Cornell Musculoskeletal Discomfort Questionnaires (CMDQ) - Sinhala Versions

The following Sinhala versions of the Cornell Musculoskeletal Discomfort Questionnaires (CMDQ) have been translated and validated by Dr. E. Liyanage, Senior Lecturer, Department of Physiotherap  Faculty of Allied Health Sciences, University of Peradeniy, Sri Lanka. The publication of this work is at Esther et al. ‘Sinhala Version of the Cornell Musculoskeletal Discomfort Questionnaire: Cross-cultural Adaptation and Validation’. 1 Jan. 2024 : 547 – 559.

The following questionnaire files contain graphics and therefore have been organized as downloadable '.jpg' files

If you use any of these questionnaires in your research we ask that you also acknowledge the Human Factors and Ergonomics Laboratory at Cornell University as the source of the instruments.

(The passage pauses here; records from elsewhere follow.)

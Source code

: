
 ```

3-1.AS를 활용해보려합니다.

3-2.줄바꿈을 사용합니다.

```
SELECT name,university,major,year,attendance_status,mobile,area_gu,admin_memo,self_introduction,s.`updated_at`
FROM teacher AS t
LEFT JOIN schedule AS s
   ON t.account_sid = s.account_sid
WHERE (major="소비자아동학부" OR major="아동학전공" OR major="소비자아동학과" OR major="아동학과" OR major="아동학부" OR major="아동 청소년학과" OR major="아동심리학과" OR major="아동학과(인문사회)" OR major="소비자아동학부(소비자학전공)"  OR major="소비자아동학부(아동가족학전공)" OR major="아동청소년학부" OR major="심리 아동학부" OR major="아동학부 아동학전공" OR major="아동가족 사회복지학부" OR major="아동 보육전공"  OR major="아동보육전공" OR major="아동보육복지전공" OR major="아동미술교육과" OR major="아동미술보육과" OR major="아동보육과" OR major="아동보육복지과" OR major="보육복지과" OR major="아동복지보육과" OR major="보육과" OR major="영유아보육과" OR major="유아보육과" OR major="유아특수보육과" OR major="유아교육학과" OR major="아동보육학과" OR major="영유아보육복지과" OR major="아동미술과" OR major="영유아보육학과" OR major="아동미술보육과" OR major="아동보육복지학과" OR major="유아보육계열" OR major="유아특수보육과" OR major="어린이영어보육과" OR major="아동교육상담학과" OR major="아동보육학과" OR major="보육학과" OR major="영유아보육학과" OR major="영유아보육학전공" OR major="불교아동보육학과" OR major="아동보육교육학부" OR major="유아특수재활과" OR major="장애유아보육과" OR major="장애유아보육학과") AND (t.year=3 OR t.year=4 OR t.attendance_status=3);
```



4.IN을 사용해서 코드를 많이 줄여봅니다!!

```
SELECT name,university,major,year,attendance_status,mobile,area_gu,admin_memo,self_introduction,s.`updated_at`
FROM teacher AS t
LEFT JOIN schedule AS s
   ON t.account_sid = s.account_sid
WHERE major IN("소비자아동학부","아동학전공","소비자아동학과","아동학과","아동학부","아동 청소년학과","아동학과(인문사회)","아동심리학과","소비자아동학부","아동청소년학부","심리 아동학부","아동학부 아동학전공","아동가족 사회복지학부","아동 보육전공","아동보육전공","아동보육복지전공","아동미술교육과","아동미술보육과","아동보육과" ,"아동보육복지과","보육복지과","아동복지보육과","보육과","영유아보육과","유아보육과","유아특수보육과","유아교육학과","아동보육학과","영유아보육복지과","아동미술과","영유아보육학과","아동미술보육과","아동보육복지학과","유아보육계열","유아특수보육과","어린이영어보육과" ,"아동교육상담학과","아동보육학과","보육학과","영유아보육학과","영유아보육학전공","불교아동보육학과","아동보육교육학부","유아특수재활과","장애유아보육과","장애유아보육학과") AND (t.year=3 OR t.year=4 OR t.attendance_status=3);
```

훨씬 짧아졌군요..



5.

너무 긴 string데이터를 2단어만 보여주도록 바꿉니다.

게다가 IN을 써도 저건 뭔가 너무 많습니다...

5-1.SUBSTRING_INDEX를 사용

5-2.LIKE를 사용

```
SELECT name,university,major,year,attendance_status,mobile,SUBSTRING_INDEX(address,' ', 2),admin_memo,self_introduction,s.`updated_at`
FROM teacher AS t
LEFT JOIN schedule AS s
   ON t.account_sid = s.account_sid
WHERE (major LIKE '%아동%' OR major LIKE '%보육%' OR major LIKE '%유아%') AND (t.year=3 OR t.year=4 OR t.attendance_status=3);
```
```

Workers  (Clothed Body diagram)

Scoring Guidelines - Cornell Musculoskeletal and Hand Discomfort Questionnaires

These questionnaires are for research screening purposes and not for diagnostic purposes. Scores can be analyzed in 4 ways:

  1. by simply counting the number of symptoms per person
  2. by summing the rating values for each person
  3. by weighting the rating scores to more easily identify the most serious problems as follows: 
    Never = 0 
    1-2 times/week = 1.5 
    3-4 times/week = 3.5 
    Every day = 5 
    Several times every day = 10
  4. by multiplying the above Frequency score (0,1.5 , 3.5, 5, 10) by the Discomfort score (1,2,3) by the Interference score (1,2,3)

In the computational analyses missing values can be coded as 0. If the missing value is for the frequency score then use this as a zero in multiplying, i.e. all combinations of Frequency, Discomfort and Interference become 0. However, if the missing value is in the Discomfort or Frequency score then treat it as missing so that the multiplied score will be at least the value of the Frequency score.

The individual items should also be analyzed to determine where there may be a postural problem for the person.

1)      What is the importance or benefit of multiplying frequency score by discomfort score by the interference score?  

This is just a way of spreading the scores so that you can more easily find the most severe cases. For example, if you have someone who has right shoulder pain every day (score of 5), and this is very uncomfortable (score of 3) and it substantially interferes with their work (score of 3), if we added their score it would only be 5+3+3 = 11, but if we multiply their score for the right shoulder it is 5x3x3 = 45.  So let’s compare this to someone who says they had right shoulder pain 3-4 times in the last week (score of 3.5) that is was moderately uncomfortable (score of 2) and that it slightly interfered with their work (score of 2), then if we added their score it would be 3.5+2+2 = 7.5, which doesn’t seem that much different from 11 for the previous person, but if we multiple their scores for the right shoulder it is 3.5x2x2 = 14, which is almost 1/3 of that for the previous. So by multiplying out the scores it really stretches the scales and lets us more easily see those people with the greatest problems.  

 2)      How can I classify the severity of discomfort into mild, moderate, or more.

The discomfort score is a severity of discomfort. Originally we had it as ‘mild’, ‘moderate’ and ‘severe discomfort’, but we found that people more easily understood the categories ‘slightly’, ‘moderately’ and ‘very uncomfortable’ . if you like you can replace the scale point titles with ‘mild’, ‘moderate’ and ‘severe discomfort’.